Editor’s note: This is the first of a two-part report.

More than two years in the making, a 58-page West Kendall Corridor Planning Report was presented in draft form to residents on May 21, providing new development guidelines for Kendall’s “Main Street” in the West End.

“This document shows what the suburbs for safe family life can be in the future,” said Miami-Dade District 11 Commissioner Juan C. Zapata speaking to some two-dozen citizens at the West End Regional Library. “The plan will increase available spaces for business and commercial facilities along Kendall Drive and adjoining areas.
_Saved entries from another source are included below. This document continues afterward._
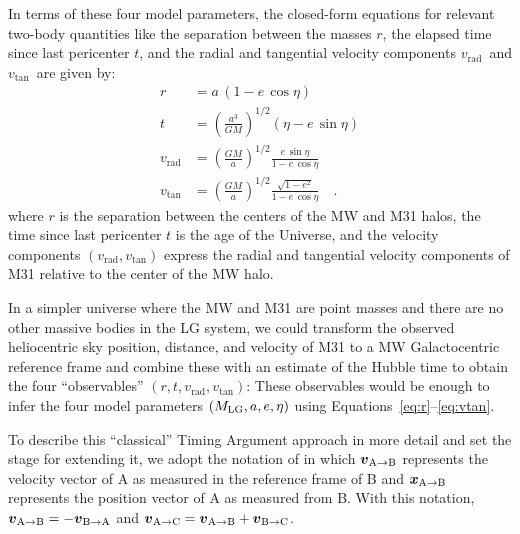 \documentclass[twocolumn]{aastex631}
\newcommand{\mlg}{\ensuremath{M_{\rm LG}}}
\newcommand{\vtan}{\ensuremath{v_\textrm{tan}}}
\newcommand{\vrad}{\ensuremath{v_\textrm{rad}}}
\newcommand{\bov}{\ensuremath{\boldsymbol{v}}}
\newcommand{\boldx}{\ensuremath{\boldsymbol{x}}}
\newcommand{\pos}[2]{\ensuremath{\boldx_{\rm #1 \to #2}}}
\newcommand{\vel}[2]{\ensuremath{\bov_{\rm #1 \to #2}}}
\begin{document}
In terms of these four model parameters, the closed-form equations for relevant
two-body quantities like the separation between the masses $r$, the elapsed time
since last pericenter $t$, and the radial and tangential velocity components
\vrad\ and \vtan\ are given by:
\begin{align}
  r &= a \, (1-e\,\cos\eta) \label{eq:r} \\
  t &= \left( \frac{a^3}{GM} \right)^{1/2}(\eta-e\,\sin\eta) \label{eq:t} \\
  \vrad &= \left( \frac{GM}{a} \right)^{1/2} \frac{e\,\sin\eta}{1-e\,\cos\eta} \label{eq:vrad} \\
  \vtan &= \left( \frac{GM}{a} \right)^{1/2} \frac{\sqrt{1-e^2}}{1-e\,\cos\eta} \label{eq:vtan} \quad .
\end{align}
where $r$ is the separation between the centers of the MW and M31 halos,
the time since last pericenter $t$ is the age of the Universe,
and the velocity components $(\vrad, \vtan)$ express the radial and tangential
velocity components of M31 relative to the center of the MW halo.

In a simpler universe where the MW and M31 are point masses and there are no
other massive bodies in the LG system, we could transform the observed
heliocentric sky position, distance, and velocity of M31 to a MW Galactocentric
reference frame and combine these with an estimate of the Hubble time to obtain
the four ``observables'' $(r, t, \vrad, \vtan)$:
These observables would be enough to infer the four model parameters $(\mlg, a,
e, \eta)$ using Equations~\ref{eq:r}--\ref{eq:vtan}.

To describe this ``classical'' Timing Argument approach in more detail and set
the stage for extending it, we adopt the notation of \citet{Penarrubia2016} in
which $\vel{A}{B}$ represents the velocity vector of A as measured in
the reference frame of B and $\pos{A}{B}$ represents the position vector of A as
measured from B.
With this notation, $\vel{A}{B} = -\vel{B}{A}$ and $\vel{A}{C} = \vel{A}{B} +
\vel{B}{C}$.
\end{document}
It was Zapata who initiated corridor planning in 2013 when he detailed a plan for a charrette that took place on Mar. 1, 2014, when more than 100 residents met with Miami-Dade County planners to sketch out ideas for future improvements along Kendall’s “Main Street,” west of SW 137th Avenue to the Everglades.

The corridor plan extends for one-half mile north and south of SW 88th Street for more than a 10-mile distance, providing extensive guidelines from transit and shopping centers to parks, new pedestrian trails and bike paths.

Major recommendations:
• Redevelopment of older shopping centers in the Kendale Lakes Plaza area;
• Provide bicycle lanes, wider sidewalks and/or additional landscaping;
• Require future Town Center DRI projects conform to CDMP land use;
• Adopt standards for more attractive business signage;
• Dedicate lanes for Bus Rapid Transit on Kendall Drive, and
• Require “mixed use” grid patterns, inter-connected canals and lakes, biking lanes, recreation areas in the Urban Expansion district.
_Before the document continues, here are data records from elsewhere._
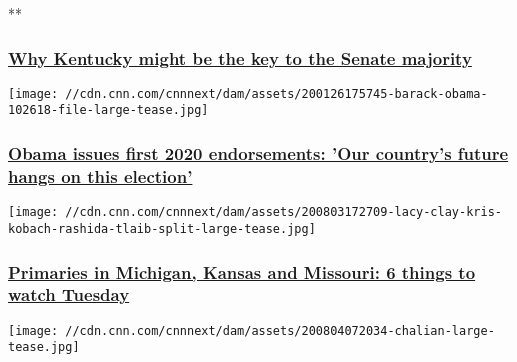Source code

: **

\hypertarget{why-kentucky-might-be-the-key-to-the-senate-majority}{%
\subsubsection{\texorpdfstring{\href{/videos/politics/2020/08/04/amy-mcgrath-mitch-mcconell-kentucky-senate-cillizza-the-point.cnn}{Why
Kentucky might be the key to the Senate
majority}}{Why Kentucky might be the key to the Senate majority}}\label{why-kentucky-might-be-the-key-to-the-senate-majority}}

\href{/2020/08/03/politics/barack-obama-first-2020-endorsements/index.html}{}

\texttt{[image: //cdn.cnn.com/cnnnext/dam/assets/200126175745-barack-obama-102618-file-large-tease.jpg]}

\hypertarget{obama-issues-first-2020-endorsements-our-countrys-future-hangs-on-this-election}{%
\subsubsection{\texorpdfstring{\href{/2020/08/03/politics/barack-obama-first-2020-endorsements/index.html}{Obama
issues first 2020 endorsements: 'Our country's future hangs on this
election'}}{Obama issues first 2020 endorsements: 'Our country's future hangs on this election'}}\label{obama-issues-first-2020-endorsements-our-countrys-future-hangs-on-this-election}}

\href{/2020/08/04/politics/primary-elections-michigan-kansas-missouri/index.html}{}

\texttt{[image: //cdn.cnn.com/cnnnext/dam/assets/200803172709-lacy-clay-kris-kobach-rashida-tlaib-split-large-tease.jpg]}

\hypertarget{primaries-in-michigan-kansas-and-missouri-6-things-to-watch-tuesday}{%
\subsubsection{\texorpdfstring{\href{/2020/08/04/politics/primary-elections-michigan-kansas-missouri/index.html}{Primaries
in Michigan, Kansas and Missouri: 6 things to watch
Tuesday}}{Primaries in Michigan, Kansas and Missouri: 6 things to watch Tuesday}}\label{primaries-in-michigan-kansas-and-missouri-6-things-to-watch-tuesday}}

\href{/videos/politics/2020/08/04/donald-trump-john-lewis-axios-chalian-newday-vpx.cnn}{}

\texttt{[image: //cdn.cnn.com/cnnnext/dam/assets/200804072034-chalian-large-tease.jpg]}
A visual summary of the report’s extensive recommendations coupled with impressive before-and-after graphics of redeveloped street ways and shopping plazas was led by Jess Linn, principal planner for Miami-Dade Country Development Services.

Recommendations of the report are “intended to set general guidelines…not as a substitute for land development recommendations,” he cautioned, answering questions raised by West Kendall community activist Frank Irizarry about the plan’s impact on current land use and the potential movement of the Urban Development Boundary (UDB) outside agricultural areas.
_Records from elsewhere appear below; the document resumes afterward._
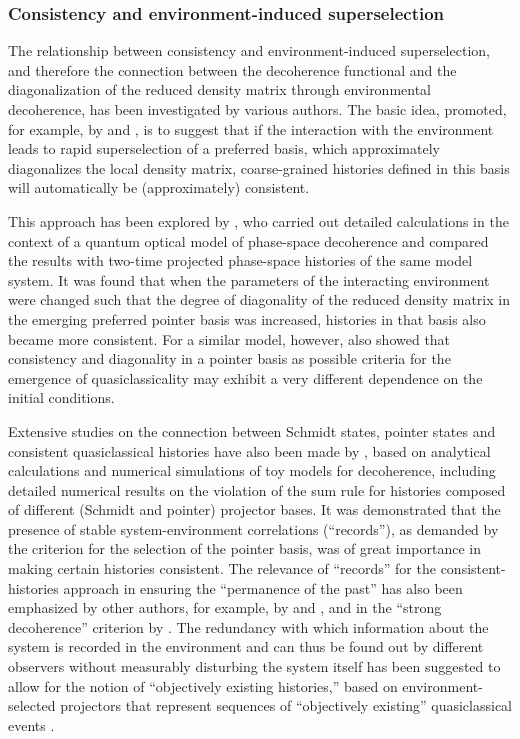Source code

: \documentclass[twocolumn,rmp,aps,amsmath,amsfonts,noshowkeys,noshowpacs]{revtex4}
\begin{document}
\subsubsection{Consistency and environment-induced superselection}

The relationship between consistency and environment-induced
superselection, and therefore the connection between the decoherence
functional and the diagonalization of the reduced density matrix
through environmental decoherence, has been investigated by various
authors. The basic idea, promoted, for example, by
\citet{Zurek:1993:pu} and \citet{Paz:1993:ww}, is to suggest
that if the interaction with the environment leads to rapid
superselection of a preferred basis, which approximately diagonalizes
the local density matrix, coarse-grained histories defined in this
basis will automatically be (approximately) consistent.

This approach has been explored by \citet{Twamley:1993:bz}, who
carried out detailed calculations in the context of a quantum optical
model of phase-space decoherence and compared the results with
two-time projected phase-space histories of the same model system. It
was found that when the parameters of the interacting environment were
changed such that the degree of diagonality of the reduced density
matrix in the emerging preferred pointer basis was increased,
histories in that basis also became more consistent. For a similar
model, however, \citet{Twamley:1993:cg} also showed that consistency
and diagonality in a pointer basis as possible criteria for the
emergence of quasiclassicality may exhibit a very different dependence
on the initial conditions.

Extensive studies on the connection between Schmidt states, pointer
states and consistent quasiclassical histories have also been made by
\citet{Albrecht:1992:rz,Albrecht:1993:pq}, based on analytical
calculations and numerical simulations of toy models for decoherence,
including detailed numerical results on the violation of the sum rule
for histories composed of different (Schmidt and pointer) projector
bases. It was demonstrated that the presence of stable
system-environment correlations (``records''), as demanded by the
criterion for the selection of the pointer basis, was of great
importance in making certain histories consistent. The relevance of
``records'' for the consistent-histories approach in ensuring the
``permanence of the past'' has also been emphasized by other authors,
for example, by \citet{Paz:1993:ww} and
\citet{Zurek:1993:pu,Zurek:2002:ii}, and in the ``strong decoherence''
criterion by \citet{GellMann:1998:xy}.  The redundancy with which
information about the system is recorded in the environment and can
thus be found out by different observers without measurably disturbing
the system itself has been suggested to allow for the notion of
``objectively existing histories,'' based on environment-selected
projectors that represent sequences of ``objectively existing''
quasiclassical events
\citep{Zurek:1993:pu,Paz:1993:ww,Zurek:2002:ii,Zurek:2003:pl}.
\end{document}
In a historical note, the report said the corridor study area “is particularly interesting since it was among the first areas to experience large-scale development following implementation of the county’s first comprehensive plan in 1965.

“Its physical form exhibits many of the planning goals and policies established at that time which were intended to result in a largely low-density suburban pattern of development.”

The draft report will go next for review by the Planning Advisory Board for any additional recommendations before presentation for approval by county commissioners.